▸ **Work instruction**:
Report only the number of lines in this material that include "textless".

▸ **Data extract**:
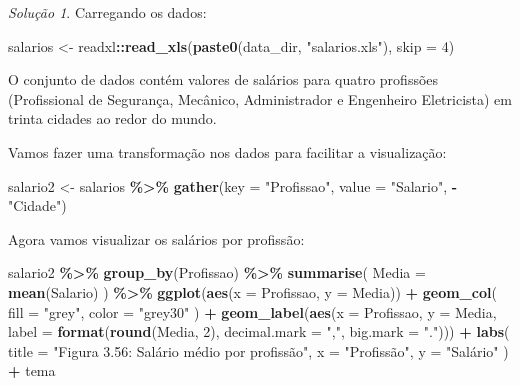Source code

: \documentclass[
]{latex/krantz}
\newenvironment{Shaded}{\begin{snugshade}}{\end{snugshade}}
\newcommand{\AttributeTok}[1]{\textcolor[rgb]{0.13,0.29,0.53}{#1}}
\newcommand{\DecValTok}[1]{\textcolor[rgb]{0.00,0.00,0.81}{#1}}
\newcommand{\FunctionTok}[1]{\textcolor[rgb]{0.13,0.29,0.53}{\textbf{#1}}}
\newcommand{\NormalTok}[1]{#1}
\newcommand{\OtherTok}[1]{\textcolor[rgb]{0.56,0.35,0.01}{#1}}
\newcommand{\SpecialCharTok}[1]{\textcolor[rgb]{0.81,0.36,0.00}{\textbf{#1}}}
\newcommand{\StringTok}[1]{\textcolor[rgb]{0.31,0.60,0.02}{#1}}
\theoremstyle{definition}
\theoremstyle{definition}
\theoremstyle{definition}
\theoremstyle{definition}
\theoremstyle{remark}
\newtheorem*{solution}{Solução}
\begin{document}
\begin{solution}
Carregando os dados:

\begin{Shaded}
\begin{Highlighting}[]
\NormalTok{salarios }\OtherTok{\textless{}{-}}\NormalTok{ readxl}\SpecialCharTok{::}\FunctionTok{read\_xls}\NormalTok{(}\FunctionTok{paste0}\NormalTok{(data\_dir, }\StringTok{"salarios.xls"}\NormalTok{), }\AttributeTok{skip =} \DecValTok{4}\NormalTok{)}
\end{Highlighting}
\end{Shaded}

O conjunto de dados contém valores de salários para quatro profissões (Profissional de Segurança, Mecânico, Administrador e Engenheiro Eletricista) em trinta cidades ao redor do mundo.

Vamos fazer uma transformação nos dados para facilitar a visualização:

\begin{Shaded}
\begin{Highlighting}[]
\NormalTok{salario2 }\OtherTok{\textless{}{-}}\NormalTok{ salarios }\SpecialCharTok{\%\textgreater{}\%}
              \FunctionTok{gather}\NormalTok{(}\AttributeTok{key =} \StringTok{"Profissao"}\NormalTok{, }\AttributeTok{value =} \StringTok{"Salario"}\NormalTok{, }\SpecialCharTok{{-}}\StringTok{"Cidade"}\NormalTok{)}
\end{Highlighting}
\end{Shaded}

Agora vamos visualizar os salários por profissão:

\begin{Shaded}
\begin{Highlighting}[]
\NormalTok{salario2 }\SpecialCharTok{\%\textgreater{}\%}
  \FunctionTok{group\_by}\NormalTok{(Profissao) }\SpecialCharTok{\%\textgreater{}\%}
  \FunctionTok{summarise}\NormalTok{(}
    \AttributeTok{Media =} \FunctionTok{mean}\NormalTok{(Salario)}
\NormalTok{  ) }\SpecialCharTok{\%\textgreater{}\%}
  \FunctionTok{ggplot}\NormalTok{(}\FunctionTok{aes}\NormalTok{(}\AttributeTok{x =}\NormalTok{ Profissao, }\AttributeTok{y =}\NormalTok{ Media)) }\SpecialCharTok{+}
    \FunctionTok{geom\_col}\NormalTok{(}
      \AttributeTok{fill =} \StringTok{"grey"}\NormalTok{, }
      \AttributeTok{color =} \StringTok{"grey30"}
\NormalTok{    ) }\SpecialCharTok{+}
    \FunctionTok{geom\_label}\NormalTok{(}\FunctionTok{aes}\NormalTok{(}\AttributeTok{x =}\NormalTok{ Profissao, }\AttributeTok{y =}\NormalTok{ Media, }\AttributeTok{label =} \FunctionTok{format}\NormalTok{(}\FunctionTok{round}\NormalTok{(Media, }\DecValTok{2}\NormalTok{), }\AttributeTok{decimal.mark =} \StringTok{","}\NormalTok{, }\AttributeTok{big.mark =} \StringTok{"."}\NormalTok{))) }\SpecialCharTok{+}
    \FunctionTok{labs}\NormalTok{(}
      \AttributeTok{title =} \StringTok{"Figura 3.56: Salário médio por profissão"}\NormalTok{,}
      \AttributeTok{x =} \StringTok{"Profissão"}\NormalTok{,}
      \AttributeTok{y =} \StringTok{"Salário"}
\NormalTok{    ) }\SpecialCharTok{+}
\NormalTok{    tema}
\end{Highlighting}
\end{Shaded}


\end{solution}
\end{document}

▸ **Output**:
2